Dans un courrier adressé le 30 juillet à Paul Biya, président du Cameroun, et rendu public le 12 août, Emmanuel Macron a reconnu que la France avait mené une « guerre » au Cameroun au moment de la décolonisation. Cette reconnaissance tardive d’une guerre longtemps qualifiée d’« événements » ou d’« opérations de maintien de l’ordre » fait écho aux travaux d’une commission d’historiens franco-camerounaise remise sept mois plus tôt au chef de l’État.

Macron y admet que la France a utilisé la force contre ceux qui, au Cameroun, réclamaient la fin du joug colonial. Il reconnaît implicitement que l’indépendance formelle acquise en 1960 n’a pas mis fin à l’influence militaire française ni aux massacres d’opposants soutenus par Paris. Il souligne ainsi que cette période sanglante s’est poursuivie jusqu’en 1971, en complicité avec les nouvelles autorités locales favorables à la France.

Cette déclaration, qualifiée d’« effort considérable » par le site guinéen Le Djely, s’inscrit dans une démarche mémorielle amorcée par le président français depuis le début de son mandat. Déjà, en 2021, il avait reconnu la responsabilité de la France dans le génocide au Rwanda sans toutefois présenter d’excuses officielles ou envisager des réparations, même symboliques.

Mais cette reconnaissance soulève également des contradictions. Car si Macron semble vouloir réconcilier la France avec son passé colonial, ses actes géopolitiques récents brouillent le message. Son attitude jugée condescendante lors du sommet de Pau en 2020, où il avait convoqué les dirigeants du G5 Sahel, ou encore ses prises de position fermes après le coup d’État au Niger en 2023, ont ravivé les accusations de néocolonialisme.

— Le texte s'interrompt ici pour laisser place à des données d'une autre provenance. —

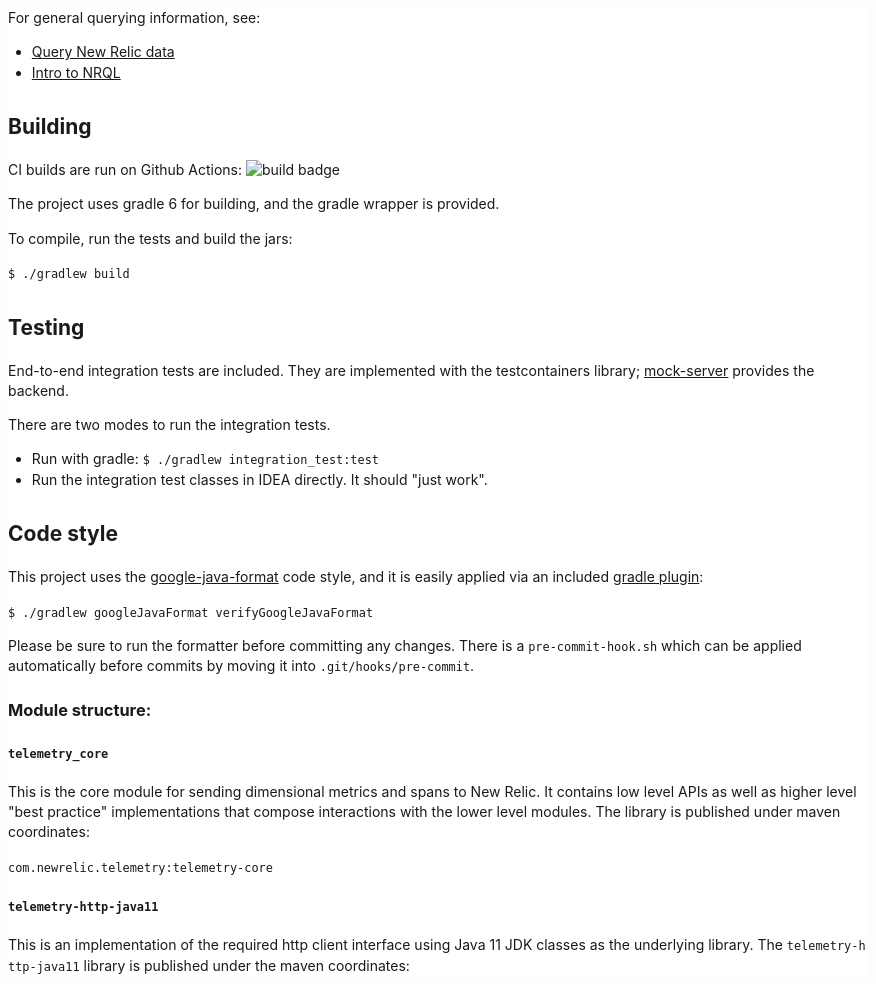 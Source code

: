 For general querying information, see:
- [Query New Relic data](https://docs.newrelic.com/docs/using-new-relic/data/understand-data/query-new-relic-data)
- [Intro to NRQL](https://docs.newrelic.com/docs/query-data/nrql-new-relic-query-language/getting-started/introduction-nrql)

## Building
CI builds are run on Github Actions: 
![build badge](https://github.com/newrelic/newrelic-telemetry-sdk-java/workflows/main%20build/badge.svg)

The project uses gradle 6 for building, and the gradle wrapper is provided.

To compile, run the tests and build the jars:

`$ ./gradlew build`

## Testing

End-to-end integration tests are included. 
They are implemented with the testcontainers library; [mock-server](https://github.com/jamesdbloom/mockserver) provides the backend.

There are two modes to run the integration tests.
* Run with gradle: `$ ./gradlew integration_test:test`
* Run the integration test classes in IDEA directly. It should "just work".

## Code style
This project uses the [google-java-format](https://github.com/google/google-java-format) code style, and it is 
easily applied via an included [gradle plugin](https://github.com/sherter/google-java-format-gradle-plugin):

`$ ./gradlew googleJavaFormat verifyGoogleJavaFormat`

Please be sure to run the formatter before committing any changes. There is a `pre-commit-hook.sh` which can 
be applied automatically before commits by moving it into `.git/hooks/pre-commit`.

### Module structure:

#### `telemetry_core`
This is the core module for sending dimensional metrics and spans to New Relic. It contains low level APIs as well as
 higher level "best practice" implementations that compose interactions with the lower level modules. The library is 
 published under maven coordinates:

`com.newrelic.telemetry:telemetry-core`

#### `telemetry-http-java11`
This is an implementation of the required http client interface using Java 11 JDK classes as the underlying library.
The `telemetry-http-java11` library is published under the maven coordinates:
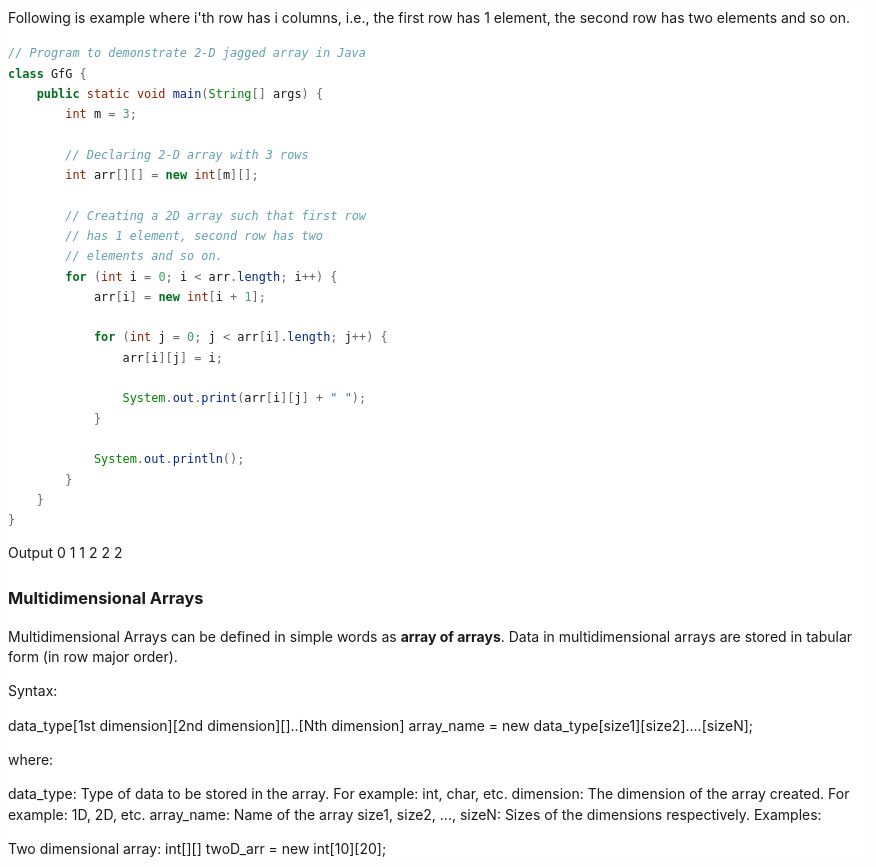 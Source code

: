 Following is example where i'th row has i columns, i.e., the first row has 1 element, the second row has two elements and so on.

```java
// Program to demonstrate 2-D jagged array in Java
class GfG {
    public static void main(String[] args) {
        int m = 3;

        // Declaring 2-D array with 3 rows
        int arr[][] = new int[m][];
        
        // Creating a 2D array such that first row
        // has 1 element, second row has two
        // elements and so on.
        for (int i = 0; i < arr.length; i++) {
            arr[i] = new int[i + 1];

            for (int j = 0; j < arr[i].length; j++) {
                arr[i][j] = i;

                System.out.print(arr[i][j] + " ");
            }

            System.out.println();
        }
    }
}
```
Output
0 
1 1 
2 2 2 


### Multidimensional Arrays

Multidimensional Arrays can be defined in simple words as **array of arrays**. Data in multidimensional arrays are stored in tabular form (in row major order). 

Syntax:

data_type[1st dimension][2nd dimension][]..[Nth dimension] array_name = new data_type[size1][size2]....[sizeN]; 

where:

data_type: Type of data to be stored in the array. For example: int, char, etc.
dimension: The dimension of the array created. For example: 1D, 2D, etc.
array_name: Name of the array
size1, size2, ..., sizeN: Sizes of the dimensions respectively.
Examples: 

Two dimensional array:
int[][] twoD_arr = new int[10][20];
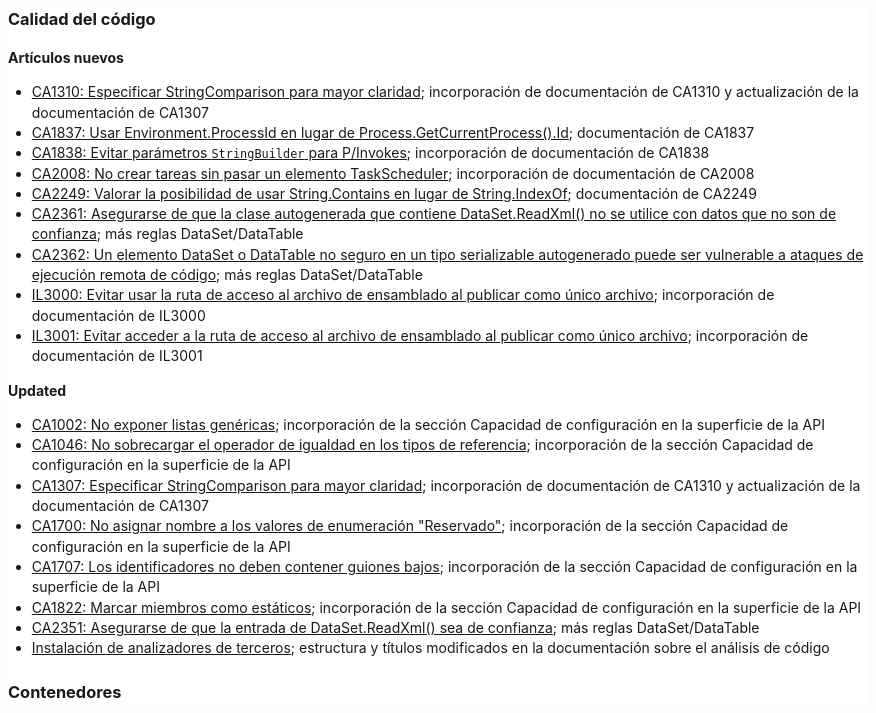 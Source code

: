 ### <a name="code-quality"></a>Calidad del código

**Artículos nuevos**

- [CA1310: Especificar StringComparison para mayor claridad](/dotnet/fundamentals/code-analysis/quality-rules/ca1310); incorporación de documentación de CA1310 y actualización de la documentación de CA1307
- [CA1837: Usar Environment.ProcessId en lugar de Process.GetCurrentProcess().Id](/dotnet/fundamentals/code-analysis/quality-rules/ca1837); documentación de CA1837
- [CA1838: Evitar parámetros `StringBuilder` para P/Invokes](/dotnet/fundamentals/code-analysis/quality-rules/ca1838); incorporación de documentación de CA1838
- [CA2008: No crear tareas sin pasar un elemento TaskScheduler](/dotnet/fundamentals/code-analysis/quality-rules/ca2008); incorporación de documentación de CA2008
- [CA2249: Valorar la posibilidad de usar String.Contains en lugar de String.IndexOf](/dotnet/fundamentals/code-analysis/quality-rules/ca2249); documentación de CA2249
- [CA2361: Asegurarse de que la clase autogenerada que contiene DataSet.ReadXml() no se utilice con datos que no son de confianza](/dotnet/fundamentals/code-analysis/quality-rules/ca2361); más reglas DataSet/DataTable
- [CA2362: Un elemento DataSet o DataTable no seguro en un tipo serializable autogenerado puede ser vulnerable a ataques de ejecución remota de código](/dotnet/fundamentals/code-analysis/quality-rules/ca2362); más reglas DataSet/DataTable
- [IL3000: Evitar usar la ruta de acceso al archivo de ensamblado al publicar como único archivo](/dotnet/fundamentals/code-analysis/quality-rules/il3000); incorporación de documentación de IL3000
- [IL3001: Evitar acceder a la ruta de acceso al archivo de ensamblado al publicar como único archivo](/dotnet/fundamentals/code-analysis/quality-rules/il3001); incorporación de documentación de IL3001

**Updated**

- [CA1002: No exponer listas genéricas](/dotnet/fundamentals/code-analysis/quality-rules/ca1002); incorporación de la sección Capacidad de configuración en la superficie de la API
- [CA1046: No sobrecargar el operador de igualdad en los tipos de referencia](/dotnet/fundamentals/code-analysis/quality-rules/ca1046); incorporación de la sección Capacidad de configuración en la superficie de la API
- [CA1307: Especificar StringComparison para mayor claridad](/dotnet/fundamentals/code-analysis/quality-rules/ca1307); incorporación de documentación de CA1310 y actualización de la documentación de CA1307
- [CA1700: No asignar nombre a los valores de enumeración "Reservado"](/dotnet/fundamentals/code-analysis/quality-rules/ca1700); incorporación de la sección Capacidad de configuración en la superficie de la API
- [CA1707: Los identificadores no deben contener guiones bajos](/dotnet/fundamentals/code-analysis/quality-rules/ca1707); incorporación de la sección Capacidad de configuración en la superficie de la API
- [CA1822: Marcar miembros como estáticos](/dotnet/fundamentals/code-analysis/quality-rules/ca1822); incorporación de la sección Capacidad de configuración en la superficie de la API
- [CA2351: Asegurarse de que la entrada de DataSet.ReadXml() sea de confianza](/dotnet/fundamentals/code-analysis/quality-rules/ca2351); más reglas DataSet/DataTable
- [Instalación de analizadores de terceros](../code-quality/install-roslyn-analyzers.md); estructura y títulos modificados en la documentación sobre el análisis de código

### <a name="containers"></a>Contenedores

Aujourd’hui, dans un climat marqué par une contestation croissante de la présence française en Afrique, notamment au Sahel, cette reconnaissance résonne comme un geste isolé. Nombre de jeunes Africains, portés par un désir d’émancipation, voient encore la France comme un acteur oppresseur. Ce ressentiment est alimenté à la fois par des rivalités géostratégiques et par certains régimes locaux qui instrumentalisent l’hostilité à Paris pour renforcer leur propre légitimité.

Aussi sincère soit-elle, cette reconnaissance des crimes coloniaux au Cameroun risque donc de rester lettre morte sans une refondation plus profonde des relations entre la France et le continent africain. Une reconnaissance, aussi forte soit-elle, ne peut effacer à elle seule des décennies de défiance, d’ingérence perçue et de blessures ouvertes.